### WHAT TO PRODUCE
Of the entries below, return only those lines from the line with "- Посредник (Mediator)" to the line with "## Заключение", exactly, both included.

### GIVEN ENTRIES
· · · · · · ·
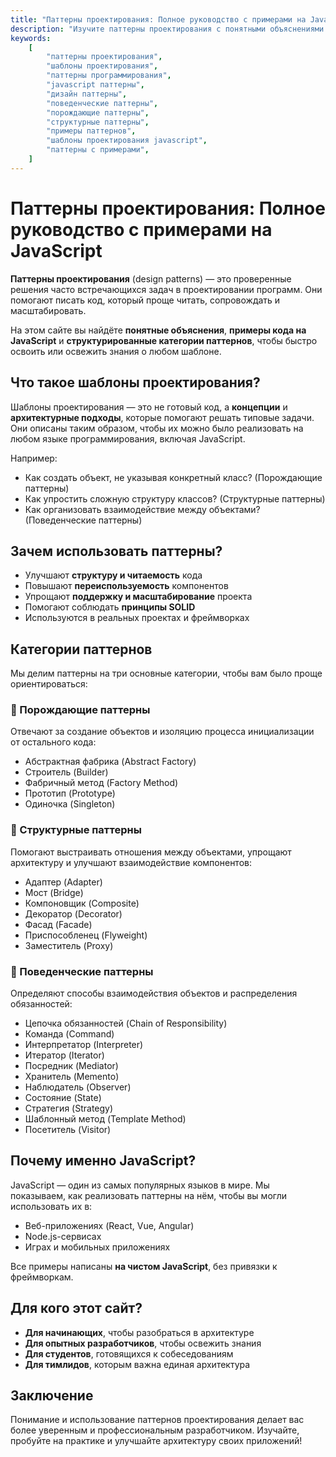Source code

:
 ```yaml
---
title: "Паттерны проектирования: Полное руководство с примерами на JavaScript"
description: "Изучите паттерны проектирования с понятными объяснениями и примерами на JavaScript. Повышайте качество кода, архитектуру и масштабируемость вашего проекта."
keywords:
    [
        "паттерны проектирования",
        "шаблоны проектирования",
        "паттерны программирования",
        "javascript паттерны",
        "дизайн паттерны",
        "поведенческие паттерны",
        "порождающие паттерны",
        "структурные паттерны",
        "примеры паттернов",
        "шаблоны проектирования javascript",
        "паттерны с примерами",
    ]
---
```


# Паттерны проектирования: Полное руководство с примерами на JavaScript

**Паттерны проектирования** (design patterns) — это проверенные решения часто встречающихся задач в проектировании программ. Они помогают писать код, который проще читать, сопровождать и масштабировать.

На этом сайте вы найдёте **понятные объяснения**, **примеры кода на JavaScript** и **структурированные категории паттернов**, чтобы быстро освоить или освежить знания о любом шаблоне.

## Что такое шаблоны проектирования?

Шаблоны проектирования — это не готовый код, а **концепции** и **архитектурные подходы**, которые помогают решать типовые задачи. Они описаны таким образом, чтобы их можно было реализовать на любом языке программирования, включая JavaScript.

Например:

- Как создать объект, не указывая конкретный класс? (Порождающие паттерны)
- Как упростить сложную структуру классов? (Структурные паттерны)
- Как организовать взаимодействие между объектами? (Поведенческие паттерны)

## Зачем использовать паттерны?

- Улучшают **структуру и читаемость** кода
- Повышают **переиспользуемость** компонентов
- Упрощают **поддержку и масштабирование** проекта
- Помогают соблюдать **принципы SOLID**
- Используются в реальных проектах и фреймворках

## Категории паттернов

Мы делим паттерны на три основные категории, чтобы вам было проще ориентироваться:

### 🔨 Порождающие паттерны

Отвечают за создание объектов и изоляцию процесса инициализации от остального кода:

- Абстрактная фабрика (Abstract Factory)
- Строитель (Builder)
- Фабричный метод (Factory Method)
- Прототип (Prototype)
- Одиночка (Singleton)

### 🧩 Структурные паттерны

Помогают выстраивать отношения между объектами, упрощают архитектуру и улучшают взаимодействие компонентов:

- Адаптер (Adapter)
- Мост (Bridge)
- Компоновщик (Composite)
- Декоратор (Decorator)
- Фасад (Facade)
- Приспособленец (Flyweight)
- Заместитель (Proxy)

### 🔁 Поведенческие паттерны

Определяют способы взаимодействия объектов и распределения обязанностей:

- Цепочка обязанностей (Chain of Responsibility)
- Команда (Command)
- Интерпретатор (Interpreter)
- Итератор (Iterator)
- Посредник (Mediator)
- Хранитель (Memento)
- Наблюдатель (Observer)
- Состояние (State)
- Стратегия (Strategy)
- Шаблонный метод (Template Method)
- Посетитель (Visitor)

## Почему именно JavaScript?

JavaScript — один из самых популярных языков в мире. Мы показываем, как реализовать паттерны на нём, чтобы вы могли использовать их в:

- Веб-приложениях (React, Vue, Angular)
- Node.js-сервисах
- Играх и мобильных приложениях

Все примеры написаны **на чистом JavaScript**, без привязки к фреймворкам.

## Для кого этот сайт?

- **Для начинающих**, чтобы разобраться в архитектуре
- **Для опытных разработчиков**, чтобы освежить знания
- **Для студентов**, готовящихся к собеседованиям
- **Для тимлидов**, которым важна единая архитектура

## Заключение

Понимание и использование паттернов проектирования делает вас более уверенным и профессиональным разработчиком. Изучайте, пробуйте на практике и улучшайте архитектуру своих приложений!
· · · · · · ·
### ANSWER TO THE PROBLEM
- Посредник (Mediator)
- Хранитель (Memento)
- Наблюдатель (Observer)
- Состояние (State)
- Стратегия (Strategy)
- Шаблонный метод (Template Method)
- Посетитель (Visitor)

## Почему именно JavaScript?

JavaScript — один из самых популярных языков в мире. Мы показываем, как реализовать паттерны на нём, чтобы вы могли использовать их в:

- Веб-приложениях (React, Vue, Angular)
- Node.js-сервисах
- Играх и мобильных приложениях

Все примеры написаны **на чистом JavaScript**, без привязки к фреймворкам.

## Для кого этот сайт?

- **Для начинающих**, чтобы разобраться в архитектуре
- **Для опытных разработчиков**, чтобы освежить знания
- **Для студентов**, готовящихся к собеседованиям
- **Для тимлидов**, которым важна единая архитектура

## Заключение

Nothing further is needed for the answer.